■ WHAT TO DO: Print the records again, matching each line exactly.

■ AVAILABLE DATA:
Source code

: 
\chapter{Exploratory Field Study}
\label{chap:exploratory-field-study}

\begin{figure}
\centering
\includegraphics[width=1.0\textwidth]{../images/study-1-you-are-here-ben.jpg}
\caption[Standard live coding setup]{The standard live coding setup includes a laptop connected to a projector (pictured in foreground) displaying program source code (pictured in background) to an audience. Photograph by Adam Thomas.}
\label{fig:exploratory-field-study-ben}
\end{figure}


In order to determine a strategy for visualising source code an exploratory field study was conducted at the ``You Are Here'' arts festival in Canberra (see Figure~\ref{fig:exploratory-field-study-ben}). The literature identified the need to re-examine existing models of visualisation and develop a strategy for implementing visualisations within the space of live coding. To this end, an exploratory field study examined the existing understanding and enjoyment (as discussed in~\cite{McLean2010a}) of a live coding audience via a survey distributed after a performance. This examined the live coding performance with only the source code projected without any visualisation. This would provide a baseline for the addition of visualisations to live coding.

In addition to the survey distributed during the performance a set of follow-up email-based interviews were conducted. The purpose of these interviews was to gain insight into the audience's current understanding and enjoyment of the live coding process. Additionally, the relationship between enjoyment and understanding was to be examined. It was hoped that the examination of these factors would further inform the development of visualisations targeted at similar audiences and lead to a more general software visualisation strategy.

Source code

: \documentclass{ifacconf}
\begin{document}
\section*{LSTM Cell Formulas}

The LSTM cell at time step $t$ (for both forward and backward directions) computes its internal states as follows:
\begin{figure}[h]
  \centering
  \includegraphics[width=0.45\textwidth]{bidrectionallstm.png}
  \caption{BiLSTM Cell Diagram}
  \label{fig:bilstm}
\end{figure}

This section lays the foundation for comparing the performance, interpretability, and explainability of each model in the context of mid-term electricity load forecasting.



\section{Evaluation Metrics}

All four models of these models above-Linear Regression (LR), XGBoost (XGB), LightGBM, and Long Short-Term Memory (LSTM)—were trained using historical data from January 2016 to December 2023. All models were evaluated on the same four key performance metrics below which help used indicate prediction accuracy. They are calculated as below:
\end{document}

■ EXERCISE RESULT:
Source code

: 
\chapter{Exploratory Field Study}
\label{chap:exploratory-field-study}

\begin{figure}
\centering
\includegraphics[width=1.0\textwidth]{../images/study-1-you-are-here-ben.jpg}
\caption[Standard live coding setup]{The standard live coding setup includes a laptop connected to a projector (pictured in foreground) displaying program source code (pictured in background) to an audience. Photograph by Adam Thomas.}
\label{fig:exploratory-field-study-ben}
\end{figure}


In order to determine a strategy for visualising source code an exploratory field study was conducted at the ``You Are Here'' arts festival in Canberra (see Figure~\ref{fig:exploratory-field-study-ben}). The literature identified the need to re-examine existing models of visualisation and develop a strategy for implementing visualisations within the space of live coding. To this end, an exploratory field study examined the existing understanding and enjoyment (as discussed in~\cite{McLean2010a}) of a live coding audience via a survey distributed after a performance. This examined the live coding performance with only the source code projected without any visualisation. This would provide a baseline for the addition of visualisations to live coding.

In addition to the survey distributed during the performance a set of follow-up email-based interviews were conducted. The purpose of these interviews was to gain insight into the audience's current understanding and enjoyment of the live coding process. Additionally, the relationship between enjoyment and understanding was to be examined. It was hoped that the examination of these factors would further inform the development of visualisations targeted at similar audiences and lead to a more general software visualisation strategy.

Source code

: \documentclass{ifacconf}
\begin{document}
\section*{LSTM Cell Formulas}

The LSTM cell at time step $t$ (for both forward and backward directions) computes its internal states as follows:
\begin{figure}[h]
  \centering
  \includegraphics[width=0.45\textwidth]{bidrectionallstm.png}
  \caption{BiLSTM Cell Diagram}
  \label{fig:bilstm}
\end{figure}

This section lays the foundation for comparing the performance, interpretability, and explainability of each model in the context of mid-term electricity load forecasting.



\section{Evaluation Metrics}

All four models of these models above-Linear Regression (LR), XGBoost (XGB), LightGBM, and Long Short-Term Memory (LSTM)—were trained using historical data from January 2016 to December 2023. All models were evaluated on the same four key performance metrics below which help used indicate prediction accuracy. They are calculated as below:
\end{document}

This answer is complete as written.